▶ _WHAT YOU ARE ASKED TO DO_: Reproduce the entries below character for character.

Extracted records:
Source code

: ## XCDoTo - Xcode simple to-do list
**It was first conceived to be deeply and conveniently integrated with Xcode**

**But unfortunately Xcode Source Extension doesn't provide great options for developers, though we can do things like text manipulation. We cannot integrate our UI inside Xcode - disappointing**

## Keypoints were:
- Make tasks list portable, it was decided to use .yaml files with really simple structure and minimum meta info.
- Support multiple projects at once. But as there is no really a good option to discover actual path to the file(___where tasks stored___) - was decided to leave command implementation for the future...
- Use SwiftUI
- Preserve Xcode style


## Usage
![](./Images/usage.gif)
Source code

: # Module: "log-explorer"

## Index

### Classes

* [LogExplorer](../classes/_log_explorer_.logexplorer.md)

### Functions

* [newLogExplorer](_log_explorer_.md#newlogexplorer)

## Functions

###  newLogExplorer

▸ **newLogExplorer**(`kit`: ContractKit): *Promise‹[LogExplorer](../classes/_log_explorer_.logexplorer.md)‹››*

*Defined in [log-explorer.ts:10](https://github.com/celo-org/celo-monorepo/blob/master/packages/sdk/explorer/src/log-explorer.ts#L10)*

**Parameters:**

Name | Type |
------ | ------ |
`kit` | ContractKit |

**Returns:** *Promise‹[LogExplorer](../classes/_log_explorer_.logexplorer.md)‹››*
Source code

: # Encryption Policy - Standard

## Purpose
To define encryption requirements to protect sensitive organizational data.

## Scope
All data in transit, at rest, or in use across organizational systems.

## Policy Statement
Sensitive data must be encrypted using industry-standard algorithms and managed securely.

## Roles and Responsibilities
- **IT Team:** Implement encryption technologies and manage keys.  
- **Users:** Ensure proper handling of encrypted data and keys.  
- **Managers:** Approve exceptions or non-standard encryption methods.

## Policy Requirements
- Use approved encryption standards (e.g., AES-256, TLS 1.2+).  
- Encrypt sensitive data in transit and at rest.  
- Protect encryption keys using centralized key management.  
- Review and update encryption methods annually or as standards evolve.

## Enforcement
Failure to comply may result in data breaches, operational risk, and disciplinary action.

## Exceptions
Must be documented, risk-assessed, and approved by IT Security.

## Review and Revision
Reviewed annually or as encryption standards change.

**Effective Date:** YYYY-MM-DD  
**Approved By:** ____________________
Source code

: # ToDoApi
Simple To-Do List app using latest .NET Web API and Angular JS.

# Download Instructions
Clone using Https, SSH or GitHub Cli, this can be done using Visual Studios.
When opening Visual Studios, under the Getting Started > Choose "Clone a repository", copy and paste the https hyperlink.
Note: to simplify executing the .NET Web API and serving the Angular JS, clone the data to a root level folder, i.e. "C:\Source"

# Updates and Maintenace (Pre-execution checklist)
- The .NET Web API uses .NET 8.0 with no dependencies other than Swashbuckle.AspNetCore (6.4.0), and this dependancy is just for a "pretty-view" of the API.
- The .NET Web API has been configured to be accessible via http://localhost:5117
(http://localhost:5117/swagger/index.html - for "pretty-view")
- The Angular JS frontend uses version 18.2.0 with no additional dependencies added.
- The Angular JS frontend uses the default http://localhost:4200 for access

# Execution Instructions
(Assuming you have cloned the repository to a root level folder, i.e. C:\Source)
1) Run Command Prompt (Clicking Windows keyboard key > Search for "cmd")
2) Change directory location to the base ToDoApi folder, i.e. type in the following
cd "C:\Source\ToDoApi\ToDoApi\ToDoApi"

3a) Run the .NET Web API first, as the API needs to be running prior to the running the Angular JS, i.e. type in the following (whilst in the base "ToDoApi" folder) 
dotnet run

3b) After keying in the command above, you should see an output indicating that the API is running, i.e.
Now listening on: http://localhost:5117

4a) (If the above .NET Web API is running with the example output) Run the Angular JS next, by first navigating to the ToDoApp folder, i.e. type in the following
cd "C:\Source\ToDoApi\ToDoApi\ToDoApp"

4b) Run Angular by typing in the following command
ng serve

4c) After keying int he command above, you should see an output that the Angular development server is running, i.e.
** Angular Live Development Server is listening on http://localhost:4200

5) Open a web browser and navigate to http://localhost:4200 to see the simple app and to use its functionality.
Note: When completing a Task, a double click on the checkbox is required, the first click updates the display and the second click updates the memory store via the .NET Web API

▶ _WORKED SOLUTION_:
Source code

: ## XCDoTo - Xcode simple to-do list
**It was first conceived to be deeply and conveniently integrated with Xcode**

**But unfortunately Xcode Source Extension doesn't provide great options for developers, though we can do things like text manipulation. We cannot integrate our UI inside Xcode - disappointing**

## Keypoints were:
- Make tasks list portable, it was decided to use .yaml files with really simple structure and minimum meta info.
- Support multiple projects at once. But as there is no really a good option to discover actual path to the file(___where tasks stored___) - was decided to leave command implementation for the future...
- Use SwiftUI
- Preserve Xcode style


## Usage
![](./Images/usage.gif)
Source code

: # Module: "log-explorer"

## Index

### Classes

* [LogExplorer](../classes/_log_explorer_.logexplorer.md)

### Functions

* [newLogExplorer](_log_explorer_.md#newlogexplorer)

## Functions

###  newLogExplorer

▸ **newLogExplorer**(`kit`: ContractKit): *Promise‹[LogExplorer](../classes/_log_explorer_.logexplorer.md)‹››*

*Defined in [log-explorer.ts:10](https://github.com/celo-org/celo-monorepo/blob/master/packages/sdk/explorer/src/log-explorer.ts#L10)*

**Parameters:**

Name | Type |
------ | ------ |
`kit` | ContractKit |

**Returns:** *Promise‹[LogExplorer](../classes/_log_explorer_.logexplorer.md)‹››*
Source code

: # Encryption Policy - Standard

## Purpose
To define encryption requirements to protect sensitive organizational data.

## Scope
All data in transit, at rest, or in use across organizational systems.

## Policy Statement
Sensitive data must be encrypted using industry-standard algorithms and managed securely.

## Roles and Responsibilities
- **IT Team:** Implement encryption technologies and manage keys.  
- **Users:** Ensure proper handling of encrypted data and keys.  
- **Managers:** Approve exceptions or non-standard encryption methods.

## Policy Requirements
- Use approved encryption standards (e.g., AES-256, TLS 1.2+).  
- Encrypt sensitive data in transit and at rest.  
- Protect encryption keys using centralized key management.  
- Review and update encryption methods annually or as standards evolve.

## Enforcement
Failure to comply may result in data breaches, operational risk, and disciplinary action.

## Exceptions
Must be documented, risk-assessed, and approved by IT Security.

## Review and Revision
Reviewed annually or as encryption standards change.

**Effective Date:** YYYY-MM-DD  
**Approved By:** ____________________
Source code

: # ToDoApi
Simple To-Do List app using latest .NET Web API and Angular JS.

# Download Instructions
Clone using Https, SSH or GitHub Cli, this can be done using Visual Studios.
When opening Visual Studios, under the Getting Started > Choose "Clone a repository", copy and paste the https hyperlink.
Note: to simplify executing the .NET Web API and serving the Angular JS, clone the data to a root level folder, i.e. "C:\Source"

# Updates and Maintenace (Pre-execution checklist)
- The .NET Web API uses .NET 8.0 with no dependencies other than Swashbuckle.AspNetCore (6.4.0), and this dependancy is just for a "pretty-view" of the API.
- The .NET Web API has been configured to be accessible via http://localhost:5117
(http://localhost:5117/swagger/index.html - for "pretty-view")
- The Angular JS frontend uses version 18.2.0 with no additional dependencies added.
- The Angular JS frontend uses the default http://localhost:4200 for access

# Execution Instructions
(Assuming you have cloned the repository to a root level folder, i.e. C:\Source)
1) Run Command Prompt (Clicking Windows keyboard key > Search for "cmd")
2) Change directory location to the base ToDoApi folder, i.e. type in the following
cd "C:\Source\ToDoApi\ToDoApi\ToDoApi"

3a) Run the .NET Web API first, as the API needs to be running prior to the running the Angular JS, i.e. type in the following (whilst in the base "ToDoApi" folder) 
dotnet run

3b) After keying in the command above, you should see an output indicating that the API is running, i.e.
Now listening on: http://localhost:5117

4a) (If the above .NET Web API is running with the example output) Run the Angular JS next, by first navigating to the ToDoApp folder, i.e. type in the following
cd "C:\Source\ToDoApi\ToDoApi\ToDoApp"

4b) Run Angular by typing in the following command
ng serve

4c) After keying int he command above, you should see an output that the Angular development server is running, i.e.
** Angular Live Development Server is listening on http://localhost:4200

5) Open a web browser and navigate to http://localhost:4200 to see the simple app and to use its functionality.
Note: When completing a Task, a double click on the checkbox is required, the first click updates the display and the second click updates the memory store via the .NET Web API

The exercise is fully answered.